Sketching detailed architectural drawings of the house, he would then paint over them, opening up elevations to reveal the rooms inside. He then applied the same technique to the various houses in which he has lived since - “something ridiculous like 29 houses in 57 years” - right up to his current Edinburgh home.
“For me it was really interesting because it gave me anchors to moments in time. I’ve not steered away from difficult moments in my life, but I’ve not done it to open wounds, I’ve done it to explore that space. The paintings started to flow out of me. At the moment, it’s an endless mine of material. It’s be an absolute labour of love.”
He was also able to draw on a collaboration with an Edinburgh University colleague (he is coordinator of short courses in art for the university) on the subject of memory. “I’m fascinated by it,” he says. “When we recall an event, we don’t just press a button to play, we actually have to reconstruct it. And once we’ve recreated a new version of a memory, we’ve created a new memory of that occasion - it adds to and distorts it. The paintings have become as important events as the events they recall.”
Bushe says he spent his childhood inventing worlds and stories, devouring Look and Learn annuals and watching sci-fi on TV. Since he graduated from Edinburgh College of Art in 1990, he has been a narrative painter, but it’s only in recent years that his work has had the freedom and ambition of those early inventions.
Recent paintings have been, by turns, playful, dystopian, fantastical, satirical. Vistas of sprawling suburbs and multi-level cities coexist with paintings of buildings cutaway to reveal clandestine organisations and subterranean laboratories. They are complex and richly coloured, sometimes hard to decipher, always intriguing.
Bushe says: “I’m interested in civil engineering and very sculptural drawing, which I think I get from my father (the sculptor, Fred Bushe). I’ve known about cutaways since the Look & Learn annuals, it’s an illustrative device for showing the workings of something, and I wanted to show the workings of people’s lives. I was also interested in excavating, going down into things.”

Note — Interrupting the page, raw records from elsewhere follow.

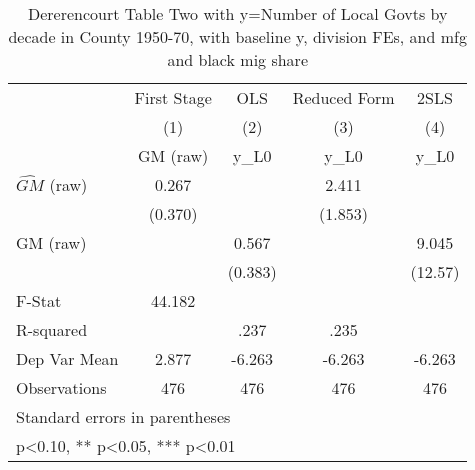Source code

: \begin{table}[htbp]\centering
\def\sym#1{\ifmmode^{#1}\else\(^{#1}\)\fi}
\caption{Dererencourt Table Two with y=Number of Local Govts by decade in County 1950-70, with baseline y, division FEs, and mfg and black mig share}
\begin{tabular}{l*{4}{c}}
\toprule
                    & First Stage   &         OLS   &Reduced Form   &        2SLS   \\
                    &\multicolumn{1}{c}{(1)}&\multicolumn{1}{c}{(2)}&\multicolumn{1}{c}{(3)}&\multicolumn{1}{c}{(4)}\\
                    &\multicolumn{1}{c}{GM  (raw)}&\multicolumn{1}{c}{y\_L0}&\multicolumn{1}{c}{y\_L0}&\multicolumn{1}{c}{y\_L0}\\
\midrule
$\hat{GM}$ (raw)    &       0.267   &               &       2.411   &               \\
                    &     (0.370)   &               &     (1.853)   &               \\
\addlinespace
GM  (raw)           &               &       0.567   &               &       9.045   \\
                    &               &     (0.383)   &               &     (12.57)   \\
\midrule
F-Stat              &      44.182   &               &               &               \\
R-squared           &               &        .237   &        .235   &               \\
Dep Var Mean        &       2.877   &      -6.263   &      -6.263   &      -6.263   \\
Observations        &         476   &         476   &         476   &         476   \\
\bottomrule
\multicolumn{5}{l}{\footnotesize Standard errors in parentheses}\\
\multicolumn{5}{l}{\footnotesize * p<0.10, ** p<0.05, *** p<0.01}\\
\end{tabular}
\end{table}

Recent years have brought increasing recognition including a win in the W Gordon Smith Painting Award in 2016, and representation by the Open Eye Gallery. Then, in 2020, Bushe was shortlisted for the prestigious John Moores Painting Prize, one of a shortlist of five selected from around 3,000 entries (the prize was eventually won by Kathryn Maple). He is full of praise for the organisers, who have managed to hang the exhibition at Liverpool’s Walker Art Gallery during lockdown, and hopes it will open to the public in mid April.
His shortlisted painting, ‘The Neanderthal Future Infirmary’, was created for his 2019 exhibition at the RSA, ’Neoneanderthals’, a collaboration with Canadian sculptor Jeanne Cannizzo. The show combined recent scientific discoveries about neanderthals with elements of fantasy and sci-fi, imagining, among other things, a neanderthal cloning lab in the sub-basements below Edinburgh’s former Royal Infirmary.
By contrast, ’Dwell’ is a much more personal project, shaped (if not defined) by a year in lockdown. “The first works were to do with people dwelling at home, polar ice caps melting and the bush fires in Australia, which is completely to do with where we find ourselves globally. There’s another one of everyone going crazy in an apocalyptic supermarket - I went out to get toilet paper, and that’s what I came back and painted.
“I debated about whether I wanted to make works which were so specific to that time. But I couldn’t not make some works like that because I always react to what’s going on to some extent. I’m not a political artist, but will always bring in an observation or an experience. There’s a warmth running through the whole show, but there’s also an undercurrent of questing the way we live.”
Robbie Bushe: Dwell. Online with The Open Eye Gallery, Edinburgh, 6th - 24th April.